How do the lines below between the ones holding "系函数式语言的共性，但在 Ruby、Perl/Roku 等语言中" and "一个记作 \((\alpha : n)\)", inclusive, read? Give them again exactly, with no other lines.
---- Dataset records
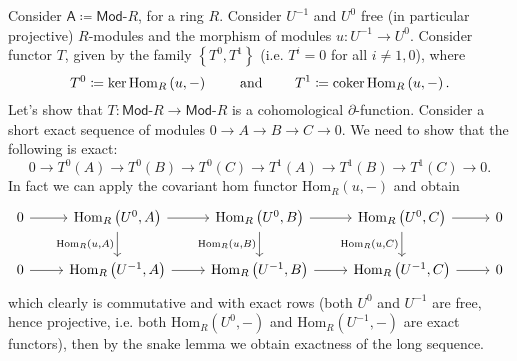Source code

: \begin{ex}
	Consider $\mathsf{A} \coloneqq \mathsf{Mod}\text{-}R$, for a ring $R$.
	Consider $U^{-1}$ and $U^0$ free (in particular projective) $R$-modules
	and the morphism of modules $u\colon U^{-1} \to U^0$.
	Consider functor $T$, given by the family $\left\{ T^0, T^1 \right\}$ (i.e. $T^i = 0$ for all $i \neq 1,0$),
	where
	\begin{equation}
	T^0 \coloneqq \ker \mathrm{Hom}_{R} \left( u, - \right)
	\qquad \text{ and } \qquad
	T^1 \coloneqq \operatorname{coker} \mathrm{Hom}_{R}\left( u, - \right)
	.\end{equation} 
	Let's show that $T\colon\mathsf{Mod}\text{-}R \to \mathsf{Mod}\text{-}R$ is a
	cohomological $\partial$-function.
	Consider a short exact sequence of modules
	$0 \to A\to B \to C \to 0$.
	We need to show that the following is exact:
	\begin{equation}
		0 \to T^0(A) \to T^0(B) \to T^0(C) \to
		T^1(A) \to T^1(B) \to T^1(C) \to 0
	.\end{equation} 
	In fact we can apply the covariant hom functor $\mathrm{Hom}_{R}\left( u, - \right)$ and obtain
	\begin{equation}
	\begin{tikzcd}
		0 \arrow[r, "", rightarrow] &
		\mathrm{Hom}_{R}\left( U^0, A \right) \arrow[r, "", rightarrow]
		\arrow[d, "{\mathrm{Hom}_{R}\left( u , A \right)}"', rightarrow] &
		\mathrm{Hom}_{R}\left( U^0, B \right) \arrow[r, "", rightarrow]
		\arrow[d, "{\mathrm{Hom}_{R}\left( u , B \right)}"', rightarrow] &
		\mathrm{Hom}_{R}\left( U^0, C \right) \arrow[r, "", rightarrow]
		\arrow[d, "{\mathrm{Hom}_{R}\left( u , C \right)}"', rightarrow] &
		0 \\
		0 \arrow[r, "", rightarrow] &
		\mathrm{Hom}_{R}\left( U^{-1}, A \right) \arrow[r, "", rightarrow] &
		\mathrm{Hom}_{R}\left( U^{-1}, B \right) \arrow[r, "", rightarrow] &
		\mathrm{Hom}_{R}\left( U^{-1}, C \right) \arrow[r, "", rightarrow] &
		0 
	\end{tikzcd}
	\end{equation} 
	which clearly is commutative and with exact rows (both $U^0$ and $U^{-1}$ are free,
	hence projective, i.e. both $\mathrm{Hom}_{ R}\left( U^0, - \right)$ and
	$\mathrm{Hom}_{ R}\left( U^{-1}, - \right)$ are exact functors), then by the snake lemma
	we obtain exactness of the long sequence.


\end{ex}
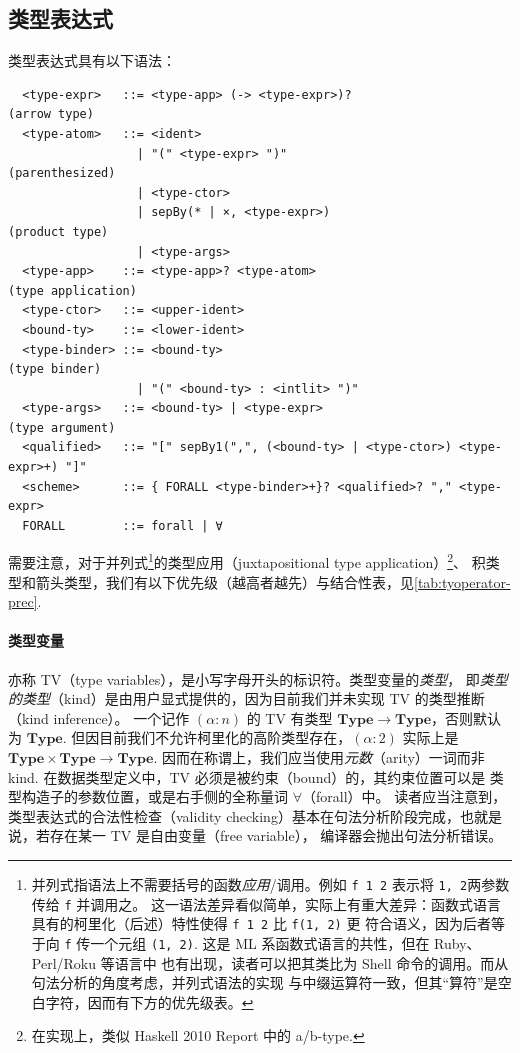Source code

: \documentclass[a4paper, 11pt]{article}
\theoremstyle{remark}\newtheorem*{remark}{Remark}
\theoremstyle{definition}\newtheorem*{definition}{Definition}
\begin{document}
\subsection{类型表达式}
类型表达式具有以下语法：
\begin{verbatim}
  <type-expr>   ::= <type-app> (-> <type-expr>)?                                 (arrow type)
  <type-atom>   ::= <ident>
                  | "(" <type-expr> ")"                                          (parenthesized)
                  | <type-ctor>
                  | sepBy(* | ×, <type-expr>)                                    (product type)
                  | <type-args>
  <type-app>    ::= <type-app>? <type-atom>                                      (type application)
  <type-ctor>   ::= <upper-ident>
  <bound-ty>    ::= <lower-ident>
  <type-binder> ::= <bound-ty>                                                   (type binder)
                  | "(" <bound-ty> : <intlit> ")"
  <type-args>   ::= <bound-ty> | <type-expr>                                     (type argument)
  <qualified>   ::= "[" sepBy1(",", (<bound-ty> | <type-ctor>) <type-expr>+) "]"
  <scheme>      ::= { FORALL <type-binder>+}? <qualified>? "," <type-expr>
  FORALL        ::= forall | ∀
\end{verbatim}
需要注意，对于并列式\footnote{
  并列式指语法上不需要括号的函数\emph{应用}/调用。例如 \texttt{f 1 2} 表示将 \texttt{1, 2}两参数传给 \texttt{f} 并调用之。
  这一语法差异看似简单，实际上有重大差异：函数式语言具有的柯里化（后述）特性使得 \texttt{f 1 2} 比 \texttt{f(1, 2)} 更
  符合语义，因为后者等于向 \texttt{f} 传一个元组 \texttt{(1, 2)}. 这是 ML 系函数式语言的共性，但在 Ruby、Perl/Roku 等语言中
  也有出现，读者可以把其类比为 Shell 命令的调用。而从句法分析的角度考虑，并列式语法的实现
  与中缀运算符一致，但其“算符”是空白字符，因而有下方的优先级表。
}的类型应用（juxtapositional type application）\footnote{
  在实现上，类似 Haskell 2010 Report 中的 a/b-type.
}、
积类型和箭头类型，我们有以下优先级（越高者越先）与结合性表，见\autoref{tab:tyoperator-prec}.
\paragraph*{类型变量}\label{fn:HKT} 亦称 TV（type variables），是小写字母开头的标识符。类型变量的\emph{类型}，
即\emph{类型的类型}（kind）是由用户显式提供的，因为目前我们并未实现 TV 的类型推断（kind inference）。
一个记作 \((\alpha : n)\) 的 TV 有类型 \(\mathbf{Type}\to \mathbf{Type}\)，否则默认为 $\mathbf{Type}$.
但因目前我们不允许柯里化的高阶类型存在，\((\alpha : 2)\) 实际上是 \(\mathbf{Type}\times\mathbf{Type}\to\mathbf{Type}\).
因而在称谓上，我们应当使用\emph{元数}（arity）一词而非 kind. 在数据类型定义中，TV 必须是被约束（bound）的，其约束位置可以是
类型构造子的参数位置，或是右手侧的全称量词 $\forall$（forall）中。
读者应当注意到，类型表达式的合法性检查（validity checking）基本在句法分析阶段完成，也就是说，若存在某一 TV 是自由变量（free variable），
编译器会抛出句法分析错误。
\end{document}
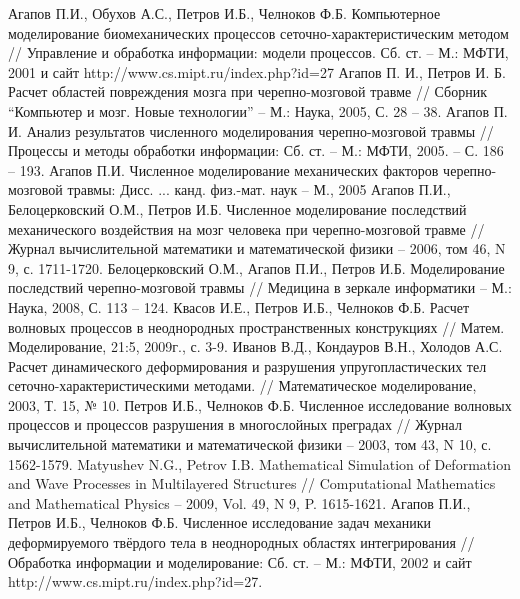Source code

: \begin{thebibliography}{99}
 Агапов П.И., Обухов А.С., Петров И.Б., Челноков Ф.Б. Компьютерное моделирование биомеханических процессов сеточно-характеристическим методом // Управление и обработка информации: модели процессов. Сб. ст. – М.: МФТИ, 2001 и сайт http://www.cs.mipt.ru/index.php?id=27
 Агапов П. И., Петров И. Б. Расчет областей повреждения мозга при черепно-мозговой травме // Сборник “Компьютер и мозг. Новые технологии” – М.: Наука, 2005, С. 28 – 38.
 Агапов П. И. Анализ результатов численного моделирования черепно-мозговой травмы // Процессы и методы обработки информации: Сб. ст. – М.: МФТИ, 2005. – С. 186 – 193.
 Агапов П.И. Численное моделирование механических факторов черепно-мозговой травмы: Дисс. ... канд. физ.-мат. наук – М., 2005
Агапов П.И., Белоцерковский О.М., Петров И.Б. Численное моделирование последствий механического воздействия на мозг человека при черепно-мозговой травме // Журнал вычислительной математики и математической физики – 2006, том 46, N 9, с. 1711-1720.
 Белоцерковский О.М., Агапов П.И., Петров И.Б. Моделирование последствий черепно-мозговой травмы // Медицина в зеркале информатики – М.: Наука, 2008, С. 113 – 124.
Квасов И.Е., Петров И.Б., Челноков Ф.Б. Расчет волновых процессов в неоднородных пространственных конструкциях // Матем. Моделирование, 21:5, 2009г., с. 3-9.
Иванов В.Д., Кондауров В.Н., Холодов А.С. Расчет динамического деформирования и разрушения упругопластических тел сеточно-характеристическими методами. // Математическое моделирование, 2003, Т. 15, № 10.
Петров И.Б., Челноков Ф.Б. Численное исследование волновых процессов и процессов разрушения в многослойных преградах // Журнал вычислительной математики и математической физики – 2003, том 43, N 10, с. 1562-1579.
Matyushev N.G., Petrov I.B. Mathematical Simulation of Deformation and Wave Processes in Multilayered Structures // Computational Mathematics and Mathematical Physics – 2009, Vol. 49, N 9, P. 1615-1621.
 Агапов П.И., Петров И.Б., Челноков Ф.Б. Численное исследование задач механики деформируемого твёрдого тела в неоднородных областях интегрирования // Обработка информации и моделирование: Сб. ст. – М.: МФТИ, 2002 и сайт http://www.cs.mipt.ru/index.php?id=27.


\end{thebibliography}
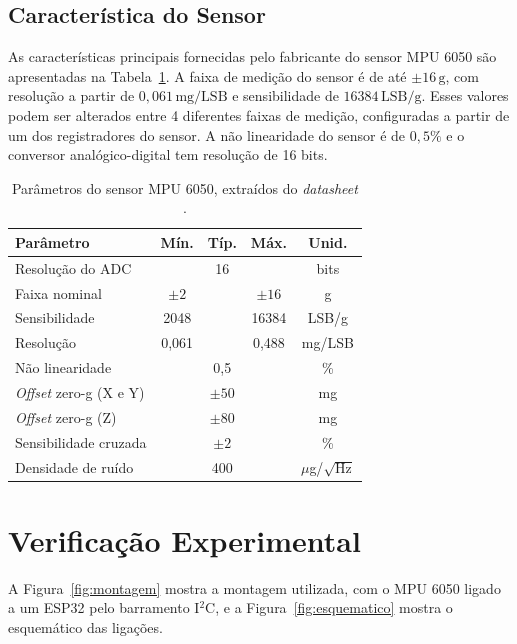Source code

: \documentclass[conference]{IEEEtran}
\begin{document}
\subsection{Característica do Sensor}

As características principais fornecidas pelo fabricante do sensor MPU 6050 são apresentadas na Tabela~\ref{tab:parametros}. A faixa de medição do sensor é de até $\pm 16\,\mathrm{g}$, com resolução a partir de $0{,}061\,\mathrm{mg/LSB}$ e sensibilidade de $16384\,\mathrm{LSB/g}$. Esses valores podem ser alterados entre 4 diferentes faixas de medição, configuradas a partir de um dos registradores do sensor. A não linearidade do sensor é de $0{,}5\%$ e o conversor analógico-digital tem resolução de 16 bits.

\begin{table}[!t]
	\caption{Parâmetros do sensor MPU 6050, extraídos do \textit{datasheet} \cite{mpu6050}.}
	\label{tab:parametros}
	\centering
	\renewcommand{\arraystretch}{1.3}
	\setlength{\tabcolsep}{5pt}
	\begin{tabular}{|l|c|c|c|c|} \hline
		\textbf{Parâmetro} & \textbf{Mín.} & \textbf{Típ.} & \textbf{Máx.} & \textbf{Unid.} \\ \hline
		Resolução do ADC & & 16 & & bits \\ \hline
		Faixa nominal & $\pm 2$ & & $\pm 16$ & g \\ \hline
		Sensibilidade & 2048 & & 16384 & LSB/g \\ \hline
		Resolução & 0,061 & & 0,488 & mg/LSB \\ \hline
		Não linearidade & & 0,5 & & \% \\ \hline
		\textit{Offset} zero-g (X e Y) & & $\pm 50$ & & mg \\ \hline
		\textit{Offset} zero-g (Z) & & $\pm 80$ & & mg \\ \hline
		Sensibilidade cruzada & & $\pm 2$ & & \% \\ \hline
		Densidade de ruído & & 400 & & $\mu$g/$\sqrt{\mathrm{Hz}}$ \rule[-1.2ex]{0pt}{3.6ex} \\ \hline
	\end{tabular}
\end{table}

\section{Verificação Experimental}
\label{sec:verificacao}
A Figura~\ref{fig:montagem} mostra a montagem utilizada, com o MPU 6050 ligado a um ESP32 pelo barramento I$^2$C, e a Figura~\ref{fig:esquematico} mostra o esquemático das ligações.
\end{document}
--------
## Result of the exercise
  符合语义，因为后者等于向 \texttt{f} 传一个元组 \texttt{(1, 2)}. 这是 ML 系函数式语言的共性，但在 Ruby、Perl/Roku 等语言中
  也有出现，读者可以把其类比为 Shell 命令的调用。而从句法分析的角度考虑，并列式语法的实现
  与中缀运算符一致，但其“算符”是空白字符，因而有下方的优先级表。
}的类型应用（juxtapositional type application）\footnote{
  在实现上，类似 Haskell 2010 Report 中的 a/b-type.
}、
积类型和箭头类型，我们有以下优先级（越高者越先）与结合性表，见\autoref{tab:tyoperator-prec}.
\paragraph*{类型变量}\label{fn:HKT} 亦称 TV（type variables），是小写字母开头的标识符。类型变量的\emph{类型}，
即\emph{类型的类型}（kind）是由用户显式提供的，因为目前我们并未实现 TV 的类型推断（kind inference）。
一个记作 \((\alpha : n)\) 的 TV 有类型 \(\mathbf{Type}\to \mathbf{Type}\)，否则默认为 $\mathbf{Type}$.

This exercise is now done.